What is important to understand is that human nature is very complex yet one of our most basic drives is for independence/control/autonomy.. And that means, we rarely like being told what to do!! Even though we may ask someone what they think we should do! What we really want is to be able to come up with our own reasons for making a decision, based on our personal values and beliefs. We don’t want to be persuaded or convinced of what to do. So how can we help as a well-meaning outside party? Well let’s start with what doesn’t work.
The following list may seem like harmless enough approaches, yet all can prevent the listener from moving forward:
- Ordering, directing
- Giving advice, making suggestions, providing solutions
- Persuading with logic, arguing or lecturing
- Moralising or telling them what they “should” do
- Disagreeing, judging, criticising or blaming (anyone)

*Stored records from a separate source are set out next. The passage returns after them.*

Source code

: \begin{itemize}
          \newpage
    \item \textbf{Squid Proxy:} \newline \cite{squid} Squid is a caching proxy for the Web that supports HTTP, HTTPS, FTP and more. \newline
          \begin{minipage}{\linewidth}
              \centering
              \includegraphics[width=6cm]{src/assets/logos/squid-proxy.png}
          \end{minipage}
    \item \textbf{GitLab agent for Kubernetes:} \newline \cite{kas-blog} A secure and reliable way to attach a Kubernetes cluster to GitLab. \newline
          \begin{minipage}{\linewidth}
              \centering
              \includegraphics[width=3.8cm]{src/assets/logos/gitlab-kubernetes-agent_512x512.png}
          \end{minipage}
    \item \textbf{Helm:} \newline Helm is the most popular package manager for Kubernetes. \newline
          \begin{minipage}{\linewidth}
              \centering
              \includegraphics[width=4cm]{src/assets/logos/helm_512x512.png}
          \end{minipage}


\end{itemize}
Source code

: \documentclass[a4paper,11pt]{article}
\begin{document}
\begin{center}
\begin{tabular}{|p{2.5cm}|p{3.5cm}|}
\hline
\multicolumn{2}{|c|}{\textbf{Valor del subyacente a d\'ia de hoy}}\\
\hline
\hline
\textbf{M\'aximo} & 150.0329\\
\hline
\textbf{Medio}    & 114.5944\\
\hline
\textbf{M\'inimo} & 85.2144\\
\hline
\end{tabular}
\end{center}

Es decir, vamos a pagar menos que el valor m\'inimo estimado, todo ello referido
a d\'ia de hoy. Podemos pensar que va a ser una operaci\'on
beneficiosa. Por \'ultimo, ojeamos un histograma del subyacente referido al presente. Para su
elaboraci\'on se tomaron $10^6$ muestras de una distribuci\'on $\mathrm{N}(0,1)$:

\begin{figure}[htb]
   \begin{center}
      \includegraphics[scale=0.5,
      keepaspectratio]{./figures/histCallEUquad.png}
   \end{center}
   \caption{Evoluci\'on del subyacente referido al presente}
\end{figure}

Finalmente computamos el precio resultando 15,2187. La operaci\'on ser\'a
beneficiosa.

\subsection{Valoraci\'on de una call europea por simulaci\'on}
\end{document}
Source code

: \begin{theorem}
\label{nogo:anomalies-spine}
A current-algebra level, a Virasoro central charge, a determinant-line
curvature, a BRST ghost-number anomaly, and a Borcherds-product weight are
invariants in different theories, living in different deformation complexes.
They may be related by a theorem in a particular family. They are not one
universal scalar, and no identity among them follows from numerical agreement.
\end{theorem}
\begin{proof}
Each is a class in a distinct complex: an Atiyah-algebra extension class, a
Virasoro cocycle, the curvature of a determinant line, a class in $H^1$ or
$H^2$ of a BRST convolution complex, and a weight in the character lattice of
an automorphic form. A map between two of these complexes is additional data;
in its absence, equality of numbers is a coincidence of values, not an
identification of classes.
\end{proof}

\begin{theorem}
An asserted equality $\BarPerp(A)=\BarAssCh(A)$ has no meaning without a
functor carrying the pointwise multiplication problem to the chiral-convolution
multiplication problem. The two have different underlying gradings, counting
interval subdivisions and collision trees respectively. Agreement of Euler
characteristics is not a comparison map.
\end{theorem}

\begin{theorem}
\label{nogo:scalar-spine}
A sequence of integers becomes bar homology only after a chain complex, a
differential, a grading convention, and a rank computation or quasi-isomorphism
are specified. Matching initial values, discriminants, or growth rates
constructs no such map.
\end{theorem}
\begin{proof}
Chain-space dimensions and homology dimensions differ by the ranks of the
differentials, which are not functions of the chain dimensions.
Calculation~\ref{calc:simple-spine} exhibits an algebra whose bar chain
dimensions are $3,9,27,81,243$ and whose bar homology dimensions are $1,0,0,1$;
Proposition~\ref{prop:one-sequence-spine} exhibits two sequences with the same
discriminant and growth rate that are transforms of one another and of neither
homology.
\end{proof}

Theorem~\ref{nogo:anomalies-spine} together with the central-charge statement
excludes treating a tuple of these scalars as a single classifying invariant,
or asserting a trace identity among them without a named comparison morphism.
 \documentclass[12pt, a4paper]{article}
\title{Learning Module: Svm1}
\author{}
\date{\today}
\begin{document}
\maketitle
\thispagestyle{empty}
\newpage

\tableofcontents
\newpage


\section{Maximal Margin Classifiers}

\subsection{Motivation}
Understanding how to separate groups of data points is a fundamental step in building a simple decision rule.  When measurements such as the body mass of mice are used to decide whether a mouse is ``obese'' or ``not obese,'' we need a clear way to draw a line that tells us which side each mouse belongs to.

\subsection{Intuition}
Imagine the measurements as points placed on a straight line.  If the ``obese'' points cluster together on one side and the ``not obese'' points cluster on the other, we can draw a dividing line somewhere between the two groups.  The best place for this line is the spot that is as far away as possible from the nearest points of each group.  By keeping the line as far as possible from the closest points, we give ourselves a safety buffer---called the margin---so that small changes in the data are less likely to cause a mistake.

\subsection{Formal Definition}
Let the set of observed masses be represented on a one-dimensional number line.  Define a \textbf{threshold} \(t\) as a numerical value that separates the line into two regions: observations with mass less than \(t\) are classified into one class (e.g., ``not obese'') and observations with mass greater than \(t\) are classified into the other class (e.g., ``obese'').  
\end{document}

- Shaming, ridiculing or labeling
- Interpreting or analysing
- Reassuring, sympathising or consoling
- Withdrawing, distracting or changing the subject!
So what’s left??
Five simple things we can do that may help someone make an important decision when we accept that only they know what is important for them.
- Ask open questions (can’t be answered with one word or a grunt!)
- Listen and reflect what they have just said back to them (like a mirror but without any from the above list layering the content!
- Acknowledge their strengths
- Summarise what you hear them say
- Have compassion and give them space.
So next time we are tempted to jump in and “fix” a person’s problems, stop for a minute and ask whether what we plan to do is really useful or if there could be a different approach.
Ref: Miller and Rollnick, Motivational Interviewing 2013.